• **What to do**:
Each entry below should be printed exactly as given.

• **Excerpted records**:
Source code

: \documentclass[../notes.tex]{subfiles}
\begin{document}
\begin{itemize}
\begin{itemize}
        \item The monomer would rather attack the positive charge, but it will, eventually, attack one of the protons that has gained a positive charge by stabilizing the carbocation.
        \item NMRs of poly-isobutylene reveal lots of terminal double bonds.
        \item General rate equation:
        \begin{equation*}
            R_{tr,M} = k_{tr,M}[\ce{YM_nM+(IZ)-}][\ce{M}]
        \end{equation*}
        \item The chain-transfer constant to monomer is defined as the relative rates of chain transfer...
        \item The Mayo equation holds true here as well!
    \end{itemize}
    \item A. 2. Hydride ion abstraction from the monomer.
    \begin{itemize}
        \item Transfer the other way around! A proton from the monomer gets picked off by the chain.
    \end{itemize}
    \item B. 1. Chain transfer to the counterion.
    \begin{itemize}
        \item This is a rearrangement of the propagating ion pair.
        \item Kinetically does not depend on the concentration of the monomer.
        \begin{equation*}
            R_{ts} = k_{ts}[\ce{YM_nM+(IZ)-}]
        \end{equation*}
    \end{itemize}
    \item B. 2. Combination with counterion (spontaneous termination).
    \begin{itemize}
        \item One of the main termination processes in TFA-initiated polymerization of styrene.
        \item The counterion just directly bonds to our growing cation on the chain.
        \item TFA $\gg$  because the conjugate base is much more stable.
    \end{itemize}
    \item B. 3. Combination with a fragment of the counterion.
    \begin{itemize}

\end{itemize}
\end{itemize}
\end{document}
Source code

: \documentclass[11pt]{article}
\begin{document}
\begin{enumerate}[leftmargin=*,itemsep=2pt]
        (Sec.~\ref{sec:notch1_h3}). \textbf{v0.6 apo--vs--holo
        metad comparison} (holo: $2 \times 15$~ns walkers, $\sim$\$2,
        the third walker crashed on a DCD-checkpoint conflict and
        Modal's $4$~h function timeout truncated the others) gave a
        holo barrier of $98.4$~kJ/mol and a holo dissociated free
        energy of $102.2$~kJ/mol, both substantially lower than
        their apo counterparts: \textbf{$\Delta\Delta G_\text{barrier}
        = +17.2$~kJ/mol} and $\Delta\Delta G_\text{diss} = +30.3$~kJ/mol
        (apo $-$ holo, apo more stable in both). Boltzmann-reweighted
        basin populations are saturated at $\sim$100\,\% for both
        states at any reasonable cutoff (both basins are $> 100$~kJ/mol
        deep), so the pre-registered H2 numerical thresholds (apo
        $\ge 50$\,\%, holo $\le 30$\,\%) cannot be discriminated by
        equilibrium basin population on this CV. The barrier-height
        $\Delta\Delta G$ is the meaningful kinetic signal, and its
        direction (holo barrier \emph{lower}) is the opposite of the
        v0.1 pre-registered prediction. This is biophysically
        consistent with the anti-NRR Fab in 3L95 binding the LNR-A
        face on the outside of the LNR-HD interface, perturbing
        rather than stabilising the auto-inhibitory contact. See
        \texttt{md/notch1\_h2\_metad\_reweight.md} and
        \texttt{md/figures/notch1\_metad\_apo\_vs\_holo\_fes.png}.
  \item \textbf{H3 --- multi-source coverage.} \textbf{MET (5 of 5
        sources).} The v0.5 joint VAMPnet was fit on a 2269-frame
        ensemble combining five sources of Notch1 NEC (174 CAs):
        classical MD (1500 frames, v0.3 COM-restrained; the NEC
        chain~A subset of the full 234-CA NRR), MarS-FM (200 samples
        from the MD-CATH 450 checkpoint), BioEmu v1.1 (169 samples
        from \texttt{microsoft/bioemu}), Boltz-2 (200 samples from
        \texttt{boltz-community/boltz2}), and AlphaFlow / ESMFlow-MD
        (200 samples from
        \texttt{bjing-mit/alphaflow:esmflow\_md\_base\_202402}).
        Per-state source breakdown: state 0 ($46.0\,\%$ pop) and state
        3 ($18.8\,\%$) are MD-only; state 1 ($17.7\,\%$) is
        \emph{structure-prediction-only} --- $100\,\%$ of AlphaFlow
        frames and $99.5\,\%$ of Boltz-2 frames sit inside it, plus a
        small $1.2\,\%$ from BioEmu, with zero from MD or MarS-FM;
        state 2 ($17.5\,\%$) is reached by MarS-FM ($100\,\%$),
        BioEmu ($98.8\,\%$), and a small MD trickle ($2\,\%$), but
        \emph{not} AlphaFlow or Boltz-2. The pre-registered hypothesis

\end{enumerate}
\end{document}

• **Result of this exercise**:
Source code

: \documentclass[../notes.tex]{subfiles}
\begin{document}
\begin{itemize}
\begin{itemize}
        \item The monomer would rather attack the positive charge, but it will, eventually, attack one of the protons that has gained a positive charge by stabilizing the carbocation.
        \item NMRs of poly-isobutylene reveal lots of terminal double bonds.
        \item General rate equation:
        \begin{equation*}
            R_{tr,M} = k_{tr,M}[\ce{YM_nM+(IZ)-}][\ce{M}]
        \end{equation*}
        \item The chain-transfer constant to monomer is defined as the relative rates of chain transfer...
        \item The Mayo equation holds true here as well!
    \end{itemize}
    \item A. 2. Hydride ion abstraction from the monomer.
    \begin{itemize}
        \item Transfer the other way around! A proton from the monomer gets picked off by the chain.
    \end{itemize}
    \item B. 1. Chain transfer to the counterion.
    \begin{itemize}
        \item This is a rearrangement of the propagating ion pair.
        \item Kinetically does not depend on the concentration of the monomer.
        \begin{equation*}
            R_{ts} = k_{ts}[\ce{YM_nM+(IZ)-}]
        \end{equation*}
    \end{itemize}
    \item B. 2. Combination with counterion (spontaneous termination).
    \begin{itemize}
        \item One of the main termination processes in TFA-initiated polymerization of styrene.
        \item The counterion just directly bonds to our growing cation on the chain.
        \item TFA $\gg$  because the conjugate base is much more stable.
    \end{itemize}
    \item B. 3. Combination with a fragment of the counterion.
    \begin{itemize}

\end{itemize}
\end{itemize}
\end{document}
Source code

: \documentclass[11pt]{article}
\begin{document}
\begin{enumerate}[leftmargin=*,itemsep=2pt]
        (Sec.~\ref{sec:notch1_h3}). \textbf{v0.6 apo--vs--holo
        metad comparison} (holo: $2 \times 15$~ns walkers, $\sim$\$2,
        the third walker crashed on a DCD-checkpoint conflict and
        Modal's $4$~h function timeout truncated the others) gave a
        holo barrier of $98.4$~kJ/mol and a holo dissociated free
        energy of $102.2$~kJ/mol, both substantially lower than
        their apo counterparts: \textbf{$\Delta\Delta G_\text{barrier}
        = +17.2$~kJ/mol} and $\Delta\Delta G_\text{diss} = +30.3$~kJ/mol
        (apo $-$ holo, apo more stable in both). Boltzmann-reweighted
        basin populations are saturated at $\sim$100\,\% for both
        states at any reasonable cutoff (both basins are $> 100$~kJ/mol
        deep), so the pre-registered H2 numerical thresholds (apo
        $\ge 50$\,\%, holo $\le 30$\,\%) cannot be discriminated by
        equilibrium basin population on this CV. The barrier-height
        $\Delta\Delta G$ is the meaningful kinetic signal, and its
        direction (holo barrier \emph{lower}) is the opposite of the
        v0.1 pre-registered prediction. This is biophysically
        consistent with the anti-NRR Fab in 3L95 binding the LNR-A
        face on the outside of the LNR-HD interface, perturbing
        rather than stabilising the auto-inhibitory contact. See
        \texttt{md/notch1\_h2\_metad\_reweight.md} and
        \texttt{md/figures/notch1\_metad\_apo\_vs\_holo\_fes.png}.
  \item \textbf{H3 --- multi-source coverage.} \textbf{MET (5 of 5
        sources).} The v0.5 joint VAMPnet was fit on a 2269-frame
        ensemble combining five sources of Notch1 NEC (174 CAs):
        classical MD (1500 frames, v0.3 COM-restrained; the NEC
        chain~A subset of the full 234-CA NRR), MarS-FM (200 samples
        from the MD-CATH 450 checkpoint), BioEmu v1.1 (169 samples
        from \texttt{microsoft/bioemu}), Boltz-2 (200 samples from
        \texttt{boltz-community/boltz2}), and AlphaFlow / ESMFlow-MD
        (200 samples from
        \texttt{bjing-mit/alphaflow:esmflow\_md\_base\_202402}).
        Per-state source breakdown: state 0 ($46.0\,\%$ pop) and state
        3 ($18.8\,\%$) are MD-only; state 1 ($17.7\,\%$) is
        \emph{structure-prediction-only} --- $100\,\%$ of AlphaFlow
        frames and $99.5\,\%$ of Boltz-2 frames sit inside it, plus a
        small $1.2\,\%$ from BioEmu, with zero from MD or MarS-FM;
        state 2 ($17.5\,\%$) is reached by MarS-FM ($100\,\%$),
        BioEmu ($98.8\,\%$), and a small MD trickle ($2\,\%$), but
        \emph{not} AlphaFlow or Boltz-2. The pre-registered hypothesis

\end{enumerate}
\end{document}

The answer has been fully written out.